A Locust-based load test baseline is available at tests/load/locustfile.py.


Sync inference latency

The sync path (GET /predict/{match_id}) involves:

  1. Pydantic request validation (< 1 ms)
  2. Redis cache lookup (< 5 ms when Redis is healthy)
  3. Cache hit: return immediately — sub-10 ms total
  4. Cache miss: Celery task enqueued → worker picks up → inference → result stored in Redis

On cache miss the dominant cost is:

  • Worker queue wait time (near-zero at low load; grows under backlog)
  • Model predict_proba() call (< 10 ms for current model size)
  • Feature assembly from pre-computed batch data (< 5 ms)

The 30 s hard timeout (_SYNC_TIMEOUT) is a ceiling, not a performance target. A timeout response (504 Gateway Timeout) indicates a worker backlog or worker failure, not normal operation.


Async inference

📋 PlannedPOST /predict/async/ is not yet implemented.

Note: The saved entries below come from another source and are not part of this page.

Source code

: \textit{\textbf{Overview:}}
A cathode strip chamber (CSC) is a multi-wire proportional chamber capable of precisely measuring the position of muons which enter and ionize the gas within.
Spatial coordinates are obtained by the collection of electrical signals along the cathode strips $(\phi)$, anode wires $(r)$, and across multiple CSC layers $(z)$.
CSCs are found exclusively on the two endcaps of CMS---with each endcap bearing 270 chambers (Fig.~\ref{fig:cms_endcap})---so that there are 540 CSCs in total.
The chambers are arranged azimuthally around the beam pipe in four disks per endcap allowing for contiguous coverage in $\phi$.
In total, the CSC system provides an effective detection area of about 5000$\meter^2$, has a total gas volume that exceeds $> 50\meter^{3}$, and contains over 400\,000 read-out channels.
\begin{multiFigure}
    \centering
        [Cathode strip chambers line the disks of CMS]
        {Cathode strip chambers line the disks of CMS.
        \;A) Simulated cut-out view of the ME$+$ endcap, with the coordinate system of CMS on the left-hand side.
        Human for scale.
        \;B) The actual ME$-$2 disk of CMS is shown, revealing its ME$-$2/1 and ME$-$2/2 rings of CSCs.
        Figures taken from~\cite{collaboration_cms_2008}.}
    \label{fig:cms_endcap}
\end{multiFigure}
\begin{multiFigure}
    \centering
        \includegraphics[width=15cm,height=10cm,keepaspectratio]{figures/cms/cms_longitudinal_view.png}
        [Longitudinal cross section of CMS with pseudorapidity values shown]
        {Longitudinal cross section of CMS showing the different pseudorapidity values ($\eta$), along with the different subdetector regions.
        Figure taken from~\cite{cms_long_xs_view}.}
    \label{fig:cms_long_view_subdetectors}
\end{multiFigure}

When implemented, the async path would return immediately (< 20 ms). Task completion time depends on:

  • Worker availability (how many celery-worker-ml pods are running)
  • Queue depth at submission time
  • Model inference time

Under normal conditions with 2 workers and low load, completion is typically < 5 s. Under sustained load or worker restarts, tasks queue in RabbitMQ until a worker is available.


Worker cold start / lazy model load

The first inference request handled by a freshly started celery-worker-ml process triggers a model load from the MLflow Registry. This load takes a few seconds. All subsequent requests in that process reuse the loaded model — no per-request load.

Under HPA scale-up, new worker pods incur this one-time cold start cost before contributing to throughput.


Payload and feature lookup characteristics

  • Feature vectors are fixed-width flat dicts; payload size is small (< 2 KB).
  • Batch-lookup (GET /predict/{match_id}) reads from a pre-computed parquet file; no inference occurs.
  • Prediction caching (Redis) eliminates repeated inference for the same input within the TTL window.

How to read performance claims

When interpreting any latency figure in this project's documentation:

  • "Measured" means a load test or profiling run produced the number.
  • "Target" means an informal operational goal — not yet backed by continuous monitoring.
  • "Bound" means a hard limit enforced in code (e.g., 30 s timeout).

The values on this page are targets and bounds, not measured facts, unless explicitly stated otherwise.